[Record set]

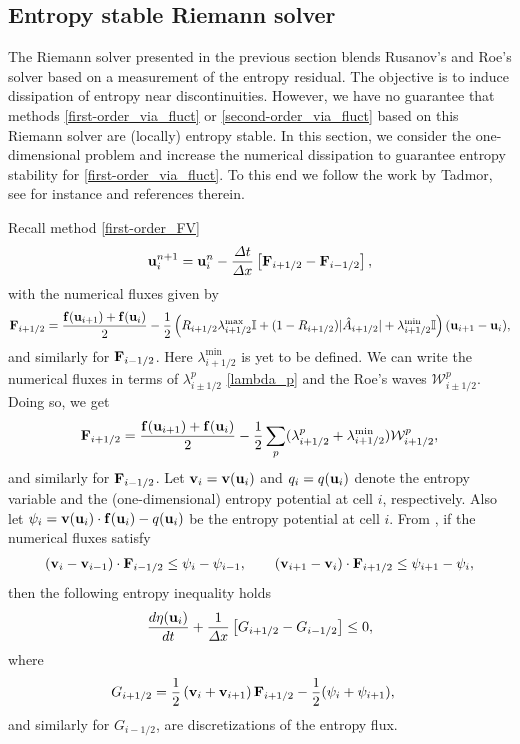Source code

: \documentclass[preprint, 11pt]{article}
\newcommand{\W}{{\mathcal W}}
\newcommand{\bff}{{\bf f}}
\newcommand{\bfF}{{\bf F}}
\newcommand{\bfu}{{\bf u}}
\newcommand{\bfv}{{\bf v}}
\begin{document}
\subsection{Entropy stable Riemann solver}\label{sec:entropy_stable}
The Riemann solver presented in the previous section blends Rusanov's and Roe's solver based on a
measurement of the entropy residual. The objective is to induce dissipation of entropy 
near discontinuities. However, we have no guarantee that methods \eqref{first-order_via_fluct} 
or \eqref{second-order_via_fluct} based on this Riemann solver are (locally) entropy stable. 
In this section, we consider the one-dimensional problem and increase the numerical dissipation 
to guarantee entropy stability for \eqref{first-order_via_fluct}. 
To this end we follow the work by Tadmor, see for instance \cite{tadmor1987numerical, tadmor2003entropy} 
and references therein. 

Recall method \eqref{first-order_FV}
\begin{align*}
  \bfu_i^{n+1}=\bfu_i^n-\frac{\Delta t}{\Delta x}\left[\bfF_{i+1/2}-\bfF_{i-1/2}\right],
\end{align*}
with the numerical fluxes given by 
\begin{align*}
  \bfF_{i+1/2} = \frac{\bff(\bfu_{i+1})+\bff(\bfu_i)}{2} 
  - \frac{1}{2} \left( R_{i+1/2}\lambda_{i+1/2}^{\max}\mathbb{I} + (1-R_{i+1/2})|\hat A_{i+1/2}| +\lambda_{i+1/2}^{\min}\mathbb{I}\right)(\bfu_{i+1}-\bfu_{i}),
\end{align*}
and similarly for $\bfF_{i-1/2}$. Here $\lambda_{i+1/2}^{\min}$ is yet to be defined.
We can write the numerical fluxes in terms of $\lambda^p_{i\pm 1/2}$ \eqref{lambda_p}
and the Roe's waves $\W_{i\pm 1/2}^p$.
Doing so, we get
\begin{align*}
  \bfF_{i+1/2} = \frac{\bff(\bfu_{i+1})+\bff(\bfu_i)}{2} 
  - \frac{1}{2}\sum_p(\lambda_{i+1/2}^p+\lambda_{i+1/2}^{\min})\W_{i+1/2}^p,
\end{align*}
and similarly for $\bfF_{i-1/2}$.
Let $\bfv_i=\bfv(\bfu_i)$ and $q_i=q(\bfu_i)$ denote the entropy variable and the 
(one-dimensional) entropy potential at cell $i$, respectively. 
Also let $\psi_i=\bfv(\bfu_i)\cdot \bff(\bfu_i)-q(\bfu_i)$ be the entropy potential at cell $i$.
From \cite[\S 4]{tadmor1987numerical}, if the numerical fluxes satisfy
\begin{align}\label{es_cond}
(\bfv_{i}-\bfv_{i-1})\cdot \bfF_{i-1/2}\leq \psi_{i}-\psi_{i-1},
  \qquad
  (\bfv_{i+1}-\bfv_i)\cdot \bfF_{i+1/2}\leq \psi_{i+1}-\psi_i,
\end{align}
then the following entropy inequality holds 
\begin{align}\label{ent_ineq}
  \frac{d\eta(\bfu_i)}{dt}+\frac{1}{\Delta x}\left[G_{i+1/2}-G_{i-1/2}\right]\leq 0,
\end{align}
where 
\begin{align*}
    G_{i+1/2} &= \frac{1}{2}\left(\bfv_i+\bfv_{i+1}\right)\bfF_{i+1/2}-\frac{1}{2}(\psi_{i}+\psi_{i+1}),
\end{align*}
and similarly for $G_{i-1/2}$, are discretizations of the entropy flux. 
\end{document}
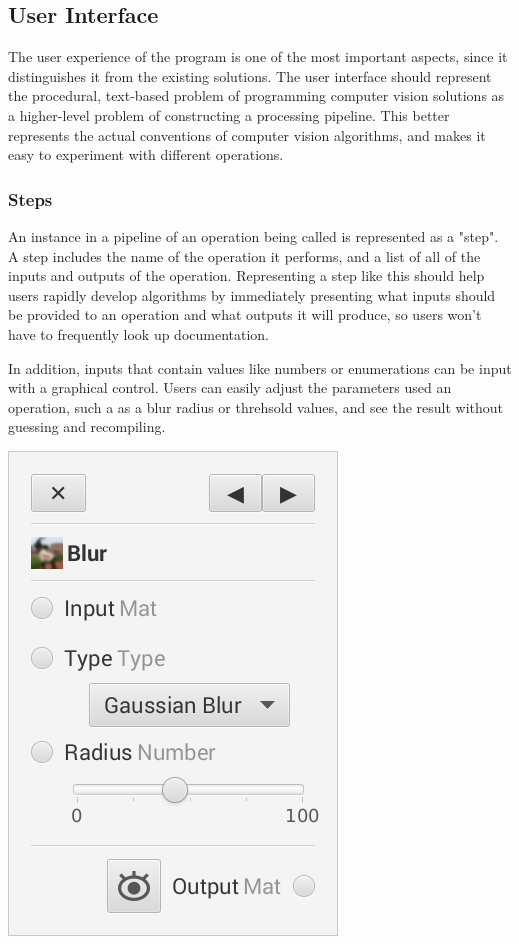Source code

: \documentclass[12pt]{article}
\begin{document}
\subsection{User Interface}
The user experience of the program is one of the most important aspects, since
it distinguishes it from the existing solutions.  The user interface should
represent the procedural, text-based problem of programming computer vision
solutions as a higher-level problem of constructing a processing pipeline.
This better represents the actual conventions of computer vision algorithms,
and makes it easy to experiment with different operations.

\subsubsection{Steps}
An instance in a pipeline of an operation being called is represented as a
"step".  A step includes the name of the operation it performs, and a list of
all of the inputs and outputs of the operation.  Representing a step like this
should help users rapidly develop algorithms by immediately presenting what
inputs should be provided to an operation and what outputs it will produce, so
users won't have to frequently look up documentation.
\par
In addition, inputs that contain values like numbers or enumerations can be
input with a graphical control.  Users can easily adjust the parameters used
an operation, such a as a blur radius or threhsold values, and see the result
without guessing and recompiling.\\[0.5 cm]

\centerline{
    \includegraphics[scale = 0.5]{step.png}
}
\end{document}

[/Record set]

What the exercise asks: Scan the data for the string "solver" and copy each line in which it occurs.

Solution for this problem:
\subsection{Entropy stable Riemann solver}\label{sec:entropy_stable}
The Riemann solver presented in the previous section blends Rusanov's and Roe's solver based on a
or \eqref{second-order_via_fluct} based on this Riemann solver are (locally) entropy stable. 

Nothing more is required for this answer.